When my date arrived to pick me up, my mother (drunk yet again), demanded to know who the he!! was parking in HER driveway. I said quietly, "It's the guy I'm going out with, Mom. I've been telling you all week."
The next several minutes were a train wreck. I had warned my date that my mother would most likely be drunk and belligerent, so he was at least somewhat prepared. She went after him like a fire-breathing dragon.
She took a pad of paper and a pen out to the driveway, writing down the make, model, and license plate of his car. She told him that I was to be home by eleven o'clock, and if I was not, she would call the police. I believe she would have, too.

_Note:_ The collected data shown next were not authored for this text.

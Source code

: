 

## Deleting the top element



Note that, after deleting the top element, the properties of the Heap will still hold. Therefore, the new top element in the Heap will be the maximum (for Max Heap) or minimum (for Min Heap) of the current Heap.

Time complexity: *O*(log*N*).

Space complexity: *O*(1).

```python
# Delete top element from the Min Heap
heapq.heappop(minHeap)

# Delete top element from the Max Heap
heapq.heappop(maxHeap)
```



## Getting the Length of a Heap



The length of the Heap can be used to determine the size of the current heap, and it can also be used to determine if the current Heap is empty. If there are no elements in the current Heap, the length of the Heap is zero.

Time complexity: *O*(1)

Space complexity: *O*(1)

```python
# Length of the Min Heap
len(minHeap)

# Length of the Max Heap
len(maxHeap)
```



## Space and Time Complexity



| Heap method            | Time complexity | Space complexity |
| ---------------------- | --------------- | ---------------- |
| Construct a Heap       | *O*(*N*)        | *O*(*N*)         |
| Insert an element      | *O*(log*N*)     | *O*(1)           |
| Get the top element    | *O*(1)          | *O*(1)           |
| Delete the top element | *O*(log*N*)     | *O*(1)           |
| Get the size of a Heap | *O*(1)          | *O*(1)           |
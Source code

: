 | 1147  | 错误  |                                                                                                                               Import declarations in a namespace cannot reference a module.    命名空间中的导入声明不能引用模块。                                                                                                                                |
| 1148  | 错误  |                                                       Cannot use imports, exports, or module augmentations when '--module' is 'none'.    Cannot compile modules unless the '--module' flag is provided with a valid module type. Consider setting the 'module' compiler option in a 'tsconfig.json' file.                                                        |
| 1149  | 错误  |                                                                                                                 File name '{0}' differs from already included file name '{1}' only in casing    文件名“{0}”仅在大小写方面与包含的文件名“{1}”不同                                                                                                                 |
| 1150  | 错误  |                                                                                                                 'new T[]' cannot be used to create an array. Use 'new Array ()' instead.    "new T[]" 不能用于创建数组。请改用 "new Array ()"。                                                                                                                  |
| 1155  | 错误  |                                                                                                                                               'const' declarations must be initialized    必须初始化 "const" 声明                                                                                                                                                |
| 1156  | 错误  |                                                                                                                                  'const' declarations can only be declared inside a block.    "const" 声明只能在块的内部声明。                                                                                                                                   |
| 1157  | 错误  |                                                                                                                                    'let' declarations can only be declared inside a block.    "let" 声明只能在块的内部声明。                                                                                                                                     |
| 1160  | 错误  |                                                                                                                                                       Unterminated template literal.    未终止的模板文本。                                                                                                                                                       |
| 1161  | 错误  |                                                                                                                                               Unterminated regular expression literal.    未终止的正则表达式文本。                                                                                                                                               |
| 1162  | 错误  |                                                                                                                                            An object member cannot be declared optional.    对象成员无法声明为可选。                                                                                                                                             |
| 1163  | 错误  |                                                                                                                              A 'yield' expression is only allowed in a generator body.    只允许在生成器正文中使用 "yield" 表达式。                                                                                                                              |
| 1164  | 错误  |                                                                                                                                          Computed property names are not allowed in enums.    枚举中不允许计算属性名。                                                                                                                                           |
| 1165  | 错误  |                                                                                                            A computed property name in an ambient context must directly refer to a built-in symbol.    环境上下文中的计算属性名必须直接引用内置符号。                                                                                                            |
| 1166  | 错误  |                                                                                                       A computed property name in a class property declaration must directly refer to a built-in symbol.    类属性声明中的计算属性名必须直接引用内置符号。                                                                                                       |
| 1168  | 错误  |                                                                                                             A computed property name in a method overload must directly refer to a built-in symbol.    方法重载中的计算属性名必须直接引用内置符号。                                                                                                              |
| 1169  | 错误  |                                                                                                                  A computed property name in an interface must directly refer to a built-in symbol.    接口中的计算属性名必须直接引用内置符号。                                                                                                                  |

I have no recollection of what we did on that date. I was too upset by my mother's behavior. Eventually, she accepted the fact that I had grown up and was old enough to go out with guys. She questioned me relentlessly every month whether "that time" had begun yet, and threatened to take me to a doctor if it didn't start within another day or two.
My grandmother, who had been a registered nurse herself, was just about the kindest, most loving grandmother a person could have. When I confided in the privacy of her little cottage, lovingly built by her son, my dad, right next door to our family house, that mother was constantly threatening to take me to the doctor, she said, "That might not be the worst thing." She asked me if I was still a virgin, and I truthfully assured her that I was.
She said, "If she makes you go to a doctor, and the doctor verifies that you are a virgin, he might tell your mother to stop wasting his time with her over-active imagination."
In later years, I asked some of my older cousins why my mother was constantly accusing me of sexual behavior, when I hadn't yet "done the deed." My aunt, Mother's older sister, laughed and said, "Your mother sowed plenty of wild oats herself, back in the day. She's accusing you of what she did, herself."
My mother was a wonderful guidebook of how NOT to parent. I hope I have done better with my own children.
My grandmother - Anna Margarethe Grantke, born in Meseritz, Posen, Germany, was the REAL mother in my life. I will always cherish her memory.